Le principal facteur reste l’origine sociale. Ensuite vient la langue parlée à la maison. Beaucoup d’enfants ne parlent pas la langue de scolarisation avant leur entrée à l’école, et cela a un impact important sur leurs résultats. En revanche, le genre n’a pas d’influence significative dans cette enquête.

Ces résultats nous rappellent surtout que l’école ne peut pas tout résoudre seule. Il faut aussi travailler avec les familles et d’autres partenaires de l’État pour réduire les écarts entre élèves.

Les élèves francophones et germanophones du canton affichent quelques différences. Faut-il s’en inquiéter?

Non. On parle de différences de quelques pourcents seulement. Les experts eux-mêmes expliquent qu’elles ne sont pas significatives scientifiquement. Les résultats restent bons des deux côtés. Ce qui nous intéresse davantage, c’est l’écart entre les élèves les plus à l’aise et ceux qui rencontrent le plus de difficultés.

Quelles mesures pouvez-vous prendre?

Nous travaillons déjà sur plusieurs mesures. Un renforcement précoce des apprentissages en lecture pour les élèves les plus fragiles est prévu dans les cantons francophones. A Fribourg, nous développons aussi davantage le co-enseignement, avec deux enseignant-e-s dans certaines classes. Cela permet notamment de varier les approches et d’accompagner plusieurs élèves qui ont des besoins plus ou moins similaires en même temps. De nouveaux moyens d’enseignement du français arrivent également en Suisse romande. En cohérence avec nos instructions cantonales, ils accordent une place équilibrée à la pratique régulière de l’écriture favorisant la vigilance orthographique, à la lecture ainsi qu’à l’expression orale et écrite.

Fribourg propose une entrée très progressive dans la scolarité. Les résultats confortent-ils ce modèle?

Oui, on peut le dire.
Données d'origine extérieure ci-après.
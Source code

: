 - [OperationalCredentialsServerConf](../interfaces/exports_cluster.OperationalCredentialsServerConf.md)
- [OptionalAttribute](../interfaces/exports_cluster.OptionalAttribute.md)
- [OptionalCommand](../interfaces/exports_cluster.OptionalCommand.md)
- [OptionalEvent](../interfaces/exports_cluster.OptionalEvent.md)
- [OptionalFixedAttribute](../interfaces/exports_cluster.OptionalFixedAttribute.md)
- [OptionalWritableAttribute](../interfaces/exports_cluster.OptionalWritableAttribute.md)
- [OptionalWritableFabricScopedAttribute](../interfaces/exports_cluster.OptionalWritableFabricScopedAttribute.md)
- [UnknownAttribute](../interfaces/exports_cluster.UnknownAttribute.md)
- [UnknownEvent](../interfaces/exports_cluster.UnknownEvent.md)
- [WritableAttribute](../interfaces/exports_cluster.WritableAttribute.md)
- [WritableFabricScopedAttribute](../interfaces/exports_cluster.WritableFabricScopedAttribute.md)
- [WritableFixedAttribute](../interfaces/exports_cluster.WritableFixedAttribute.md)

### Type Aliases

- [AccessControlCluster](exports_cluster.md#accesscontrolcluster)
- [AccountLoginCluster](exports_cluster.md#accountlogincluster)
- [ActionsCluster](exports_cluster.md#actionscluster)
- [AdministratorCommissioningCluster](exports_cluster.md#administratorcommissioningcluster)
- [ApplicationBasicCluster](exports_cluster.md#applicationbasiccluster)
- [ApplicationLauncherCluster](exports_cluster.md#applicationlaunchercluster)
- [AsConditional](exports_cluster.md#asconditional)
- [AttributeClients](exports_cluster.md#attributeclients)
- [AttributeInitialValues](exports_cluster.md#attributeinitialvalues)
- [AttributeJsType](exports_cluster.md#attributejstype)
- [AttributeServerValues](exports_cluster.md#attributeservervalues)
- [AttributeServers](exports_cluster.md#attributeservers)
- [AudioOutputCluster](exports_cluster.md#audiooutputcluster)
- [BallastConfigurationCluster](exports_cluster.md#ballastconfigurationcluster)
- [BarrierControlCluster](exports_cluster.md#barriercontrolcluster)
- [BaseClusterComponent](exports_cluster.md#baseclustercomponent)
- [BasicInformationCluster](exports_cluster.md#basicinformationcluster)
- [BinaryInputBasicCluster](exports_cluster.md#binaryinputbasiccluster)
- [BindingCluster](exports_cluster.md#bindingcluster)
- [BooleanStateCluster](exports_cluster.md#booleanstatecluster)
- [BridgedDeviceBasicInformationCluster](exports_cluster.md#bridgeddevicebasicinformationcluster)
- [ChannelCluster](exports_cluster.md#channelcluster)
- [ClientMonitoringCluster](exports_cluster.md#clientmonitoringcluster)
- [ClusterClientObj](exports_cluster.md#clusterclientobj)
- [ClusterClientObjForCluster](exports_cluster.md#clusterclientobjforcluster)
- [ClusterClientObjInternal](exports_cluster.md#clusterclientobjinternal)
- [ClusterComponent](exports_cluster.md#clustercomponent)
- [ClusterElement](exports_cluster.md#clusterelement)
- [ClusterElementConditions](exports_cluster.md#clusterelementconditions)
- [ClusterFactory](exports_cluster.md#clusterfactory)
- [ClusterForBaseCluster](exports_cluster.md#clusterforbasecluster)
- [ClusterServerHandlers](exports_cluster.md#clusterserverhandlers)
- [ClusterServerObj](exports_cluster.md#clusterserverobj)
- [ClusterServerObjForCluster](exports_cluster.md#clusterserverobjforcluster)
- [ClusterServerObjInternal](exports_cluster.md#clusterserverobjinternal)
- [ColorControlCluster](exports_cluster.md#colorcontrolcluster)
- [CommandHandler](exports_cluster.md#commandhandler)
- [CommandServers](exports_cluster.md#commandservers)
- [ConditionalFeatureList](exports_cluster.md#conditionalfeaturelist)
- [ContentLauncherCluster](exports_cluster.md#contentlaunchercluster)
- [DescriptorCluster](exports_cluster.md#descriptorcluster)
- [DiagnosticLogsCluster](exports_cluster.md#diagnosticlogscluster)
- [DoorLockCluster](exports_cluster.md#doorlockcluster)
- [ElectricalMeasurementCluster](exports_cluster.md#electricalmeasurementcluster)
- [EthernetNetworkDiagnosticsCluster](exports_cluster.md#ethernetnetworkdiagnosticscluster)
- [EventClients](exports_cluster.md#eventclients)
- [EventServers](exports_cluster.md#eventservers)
Les élèves fribourgeois passent moins de temps à l’école au début de leur scolarité que dans d’autres cantons, et malgré cela les résultats sont bons. Nous tenons à cette entrée progressive, parce qu’elle permet une transition plus douce vers l’école et favorise la socialisation des enfants. C’est un modèle auquel nous croyons.

La CDIP suivra à nouveau ces mêmes élèves dans les prochaines années. Qu’espérez-vous observer?

J’espère surtout que les écarts entre élèves ne continueront pas à se creuser. Notre objectif est de mieux accompagner les enfants qui rencontrent le plus de difficultés, notamment en lecture. Ce suivi sera précieux, parce qu’il permettra pour la première fois d’observer l’évolution d’une même cohorte d’élèves sur plusieurs années. Nous verrons ainsi si les mesures mises en place portent leurs fruits. Mais aujourd’hui, il n’y a rien d’alarmant. Ces résultats sont plutôt encourageants et ils reflètent aussi le travail important des enseignants et des directions d’école.